No somos buenos vendedores y somos peores negociantes. Ya habíamos pautado escuelas y horarios pero no sabíamos qué nos ofrecían del otro lado. Nos da vergüenza preguntar, siempre nos pasa. Por eso Vicky habla por nosotros y pregunta por el alojamiento. La secretaria va al despacho del intendente y vuelve con una clara respuesta: no hay alojamiento. Vicky retruca entonces con el dinero. La mujer sale a preguntar: tampoco hay. ¿Y gasolina? La escena se repite.

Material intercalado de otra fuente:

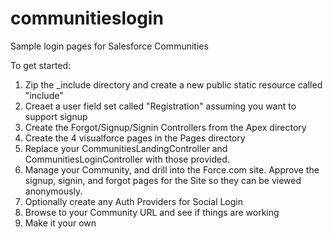 communitieslogin
================

Sample login pages for Salesforce Communities

To get started:

1) Zip the _include directory and create a new public static resource called "include"
2) Creaet a user field set called "Registration" assuming you want to support signup
3) Create the Forgot/Signup/Signin Controllers from the Apex directory
4) Create the 4 visualforce pages in the Pages directory 
5) Replace your CommunitiesLandingController and CommunitiesLoginController with those provided.    
6) Manage your Community, and drill into the Force.com site.   Approve the signup, signin, and forgot pages for the Site so they can be viewed anonymously.
7) Optionally create any Auth Providers for Social Login
8) Browse to your Community URL and see if things are working
9) Make it your own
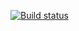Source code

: [![Build status](https://ci.appveyor.com/api/projects/status/6028lob879dayrfq?svg=true)](https://ci.appveyor.com/project/Viktorinaaa/rest)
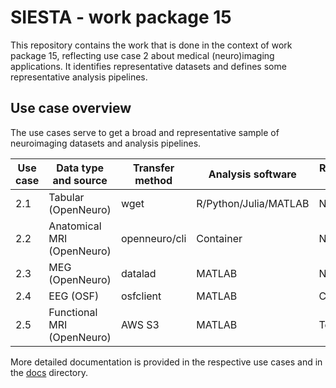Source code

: # SIESTA - work package 15

This repository contains the work that is done in the context of work package 15, reflecting use case 2 about medical (neuro)imaging applications. It identifies representative datasets and defines some representative analysis pipelines.

## Use case overview

The use cases serve to get a broad and representative sample of neuroimaging datasets and analysis pipelines.

| Use case | Data type and source      | Transfer method | Analysis software     | Responsible Partner |
|----------|---------------------------|-----------------|-----------------------|---------------------|
| 2.1      | Tabular (OpenNeuro)       | wget            | R/Python/Julia/MATLAB | Nijmegen            |
| 2.2      | Anatomical MRI (OpenNeuro)| openneuro/cli   | Container             | Nijmegen            |
| 2.3      | MEG (OpenNeuro)           | datalad         | MATLAB                | Nijmegen            |
| 2.4      | EEG (OSF)                 | osfclient       | MATLAB                | Copenhagen          |
| 2.5      | Functional MRI (OpenNeuro)| AWS S3          | MATLAB                | Toulouse            |

More detailed documentation is provided in the respective use cases and in the [docs](docs) directory.
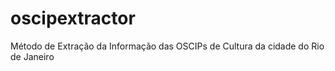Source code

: # oscipextractor
Método de Extração da Informação das OSCIPs de Cultura da cidade do Rio de Janeiro
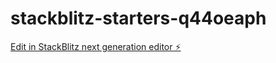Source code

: # stackblitz-starters-q44oeaph

[Edit in StackBlitz next generation editor ⚡️](https://stackblitz.com/~/github.com/AnatolyBystrov/stackblitz-starters-q44oeaph)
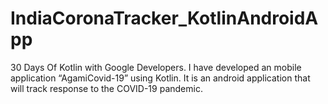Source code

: # IndiaCoronaTracker_KotlinAndroidApp
30 Days Of Kotlin with Google Developers. I have developed an mobile application “AgamiCovid-19” using Kotlin. It is an android application that will track response to the COVID-19 pandemic.
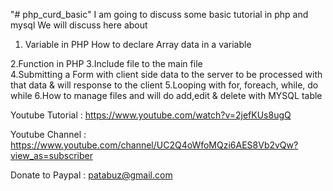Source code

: "# php_curd_basic" 
I am going to discuss some basic tutorial in php and mysql
We will discuss here about

1. Variable in PHP
    How to declare
 Array data in a variable 

2.Function in PHP
3.Include file to the main file     
4.Submitting a Form with client side
data to the server to be processed with that data 
& will response to the client
5.Looping with for, foreach, while, do while
6.How to manage files and will do add,edit & delete with MYSQL table


Youtube Tutorial : https://www.youtube.com/watch?v=2jefKUs8ugQ


Youtube Channel : https://www.youtube.com/channel/UC2Q4oWfoMQzi6AES8Vb2vQw?view_as=subscriber



Donate to Paypal : patabuz@gmail.com
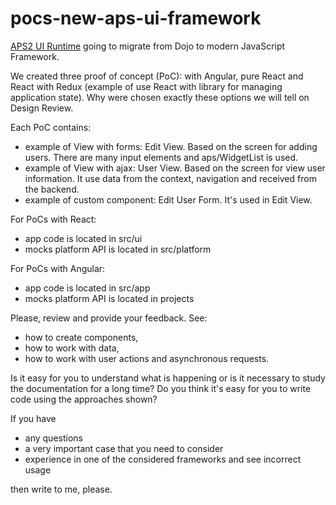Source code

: # pocs-new-aps-ui-framework

[APS2 UI Runtime](https://doc.apsstandard.org/7.4/api/ui/) going to migrate from Dojo to modern JavaScript Framework.

We created three proof of concept (PoC): with Angular, pure React and React with Redux (example of use React with library for managing application state). Why were chosen exactly these options we will tell on Design Review.

Each PoC contains:
 - example of View with forms: Edit View. Based on the screen for adding users. There are many input elements and aps/WidgetList is used.
 - example of View with ajax: User View. Based on the screen for view user information. It use data from the context, navigation and received from the backend.
 - example of custom component: Edit User Form. It's used in Edit View.

For PoCs with React:
 - app code is located in src/ui
 - mocks platform API is located in src/platform

For PoCs with Angular:
 - app code is located in src/app
 - mocks platform API is located in projects

Please, review and provide your feedback. See:
 - how to create components,
 - how to work with data,
 - how to work with user actions and asynchronous requests.

Is it easy for you to understand what is happening or is it necessary to study the documentation for a long time? Do you think it's easy for you to write code using the approaches shown?

If you have 
 - any questions
 - a very important case that you need to consider
 - experience in one of the considered frameworks and see incorrect usage
 
then write to me, please.

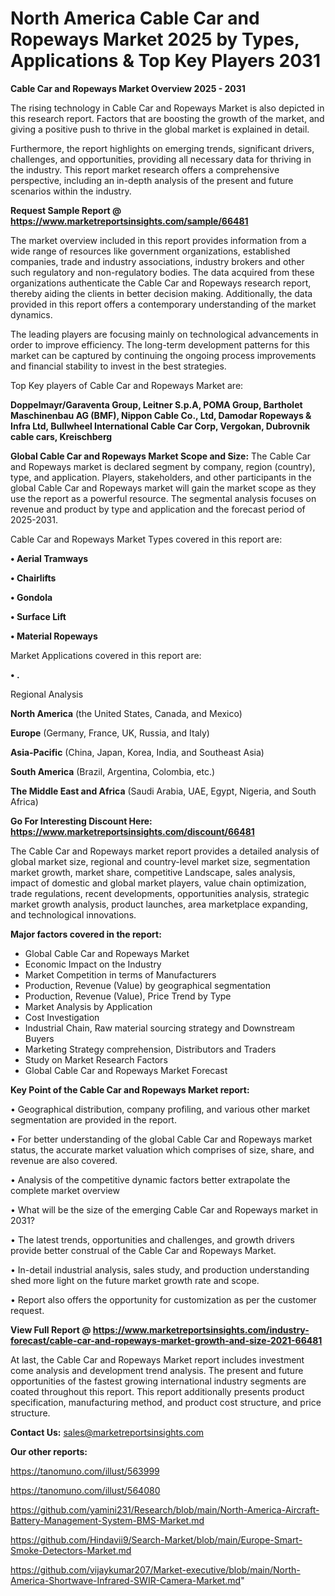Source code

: # North America Cable Car and Ropeways Market 2025 by Types, Applications & Top Key Players 2031

<Strong> Cable Car and Ropeways Market Overview 2025 - 2031</strong>

The rising technology in Cable Car and Ropeways Market is also depicted in this research report. Factors that are boosting the growth of the market, and giving a positive push to thrive in the global market is explained in detail.

Furthermore, the report highlights on emerging trends, significant drivers, challenges, and opportunities, providing all necessary data for thriving in the industry. This report market research offers a comprehensive perspective, including an in-depth analysis of the present and future scenarios within the industry.

<strong>Request Sample Report @ <a href=https://www.marketreportsinsights.com/sample/66481>https://www.marketreportsinsights.com/sample/66481</a></strong>

The market overview included in this report provides information from a wide range of resources like government organizations, established companies, trade and industry associations, industry brokers and other such regulatory and non-regulatory bodies. The data acquired from these organizations authenticate the Cable Car and Ropeways research report, thereby aiding the clients in better decision making. Additionally, the data provided in this report offers a contemporary understanding of the market dynamics.

The leading players are focusing mainly on technological advancements in order to improve efficiency. The long-term development patterns for this market can be captured by continuing the ongoing process improvements and financial stability to invest in the best strategies.

Top Key players of Cable Car and Ropeways Market are:

<strong>Doppelmayr/Garaventa Group, Leitner S.p.A, POMA Group, Bartholet Maschinenbau AG (BMF), Nippon Cable Co., Ltd, Damodar Ropeways & Infra Ltd, Bullwheel International Cable Car Corp, Vergokan, Dubrovnik cable cars, Kreischberg</strong>

<strong><b>Global Cable Car and Ropeways Market Scope and Size:</b></strong>
The Cable Car and Ropeways market is declared segment by company, region (country), type, and application. Players, stakeholders, and other participants in the global Cable Car and Ropeways market will gain the market scope as they use the report as a powerful resource. The segmental analysis focuses on revenue and product by type and application and the forecast period of 2025-2031.

Cable Car and Ropeways Market Types covered in this report are:

<strong>• Aerial Tramways

• Chairlifts

• Gondola

• Surface Lift

• Material Ropeways</strong>

Market Applications covered in this report are:

<strong>• .</strong> 

Regional Analysis

<strong>North America</strong> (the United States, Canada, and Mexico)

<strong>Europe</strong> (Germany, France, UK, Russia, and Italy)

<strong>Asia-Pacific</strong> (China, Japan, Korea, India, and Southeast Asia)

<strong>South America</strong> (Brazil, Argentina, Colombia, etc.)

<strong>The Middle East and Africa</strong> (Saudi Arabia, UAE, Egypt, Nigeria, and South Africa)

<strong>Go For Interesting Discount Here: <a href=https://www.marketreportsinsights.com/discount/66481>https://www.marketreportsinsights.com/discount/66481</a></strong>

The Cable Car and Ropeways market report provides a detailed analysis of global market size, regional and country-level market size, segmentation market growth, market share, competitive Landscape, sales analysis, impact of domestic and global market players, value chain optimization, trade regulations, recent developments, opportunities analysis, strategic market growth analysis, product launches, area marketplace expanding, and technological innovations.

<strong><b>Major factors covered in the report:</b></strong>
<ul>
  <li>Global Cable Car and Ropeways Market </li>
  <li>Economic Impact on the Industry</li>
  <li>Market Competition in terms of Manufacturers</li>
  <li>Production, Revenue (Value) by geographical segmentation</li>
  <li>Production, Revenue (Value), Price Trend by Type</li>
  <li>Market Analysis by Application</li>
  <li>Cost Investigation</li>
  <li>Industrial Chain, Raw material sourcing strategy and Downstream Buyers</li>
  <li>Marketing Strategy comprehension, Distributors and Traders</li>
  <li>Study on Market Research Factors</li>
  <li>Global Cable Car and Ropeways Market Forecast</li>
</ul>

<strong><b>Key Point of the Cable Car and Ropeways Market report:</b></strong>

• Geographical distribution, company profiling, and various other market segmentation are provided in the report.

• For better understanding of the global Cable Car and Ropeways market status, the accurate market valuation which comprises of size, share, and revenue are also covered.

• Analysis of the competitive dynamic factors better extrapolate the complete market overview

• What will be the size of the emerging Cable Car and Ropeways market in 2031?

• The latest trends, opportunities and challenges, and growth drivers provide better construal of the Cable Car and Ropeways Market.

• In-detail industrial analysis, sales study, and production understanding shed more light on the future market growth rate and scope.

• Report also offers the opportunity for customization as per the customer request.

<strong><b>View Full Report @ <a href=https://www.marketreportsinsights.com/industry-forecast/cable-car-and-ropeways-market-growth-and-size-2021-66481>https://www.marketreportsinsights.com/industry-forecast/cable-car-and-ropeways-market-growth-and-size-2021-66481</a></b></strong>


At last, the Cable Car and Ropeways Market report includes investment come analysis and development trend analysis. The present and future opportunities of the fastest growing international industry segments are coated throughout this report. This report additionally presents product specification, manufacturing method, and product cost structure, and price structure.

<strong>Contact Us:</strong>
sales@marketreportsinsights.com

<strong>Our other reports:</strong>

<a href=https://tanomuno.com/illust/563999>https://tanomuno.com/illust/563999</a>

<a href=https://tanomuno.com/illust/564080>https://tanomuno.com/illust/564080</a>

<a href=https://github.com/yamini231/Research/blob/main/North-America-Aircraft-Battery-Management-System-BMS-Market.md>https://github.com/yamini231/Research/blob/main/North-America-Aircraft-Battery-Management-System-BMS-Market.md</a>

<a href=https://github.com/Hindavii9/Search-Market/blob/main/Europe-Smart-Smoke-Detectors-Market.md>https://github.com/Hindavii9/Search-Market/blob/main/Europe-Smart-Smoke-Detectors-Market.md</a>

<a href=https://github.com/vijaykumar207/Market-executive/blob/main/North-America-Shortwave-Infrared-SWIR-Camera-Market.md>https://github.com/vijaykumar207/Market-executive/blob/main/North-America-Shortwave-Infrared-SWIR-Camera-Market.md</a>"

Por primera vez nos plantamos y dijimos que para eso vamos nosotros por nuestra cuenta, sin la “chapa” del ayuntamiento. Así fue. Pero Vicky se siente culpable y nos lleva de un tirón a un colegio privado que nos contrata para el otro día. Otra vez subidos al colectivo escolar gringo sin frenos disparando perdigones de smog al planeta, con Arumita que va y viene como chorizo en fuente de loza. A cortar lazos que el despertador suena temprano y emponchados volvemos a San Lucas para hacer tres talleres al hilo en “Aprendiendo a Crecer”. Otro ida y vuelta de terror agarrados fuerte en el chicken bus que decididamente no tiene pensado frenar en las curvas. Y mañana a subirse de nuevo, ahora si para visitar la escuelita rural mixta y enredarnos con esos patojos de miradas profundas y piel curtida. De timidez y respeto absoluto, de sonrisas calladas y corazón enorme que aman jugar, por más que sus manos ásperas delaten una infancia más cerca del trabajo que de las escondidas.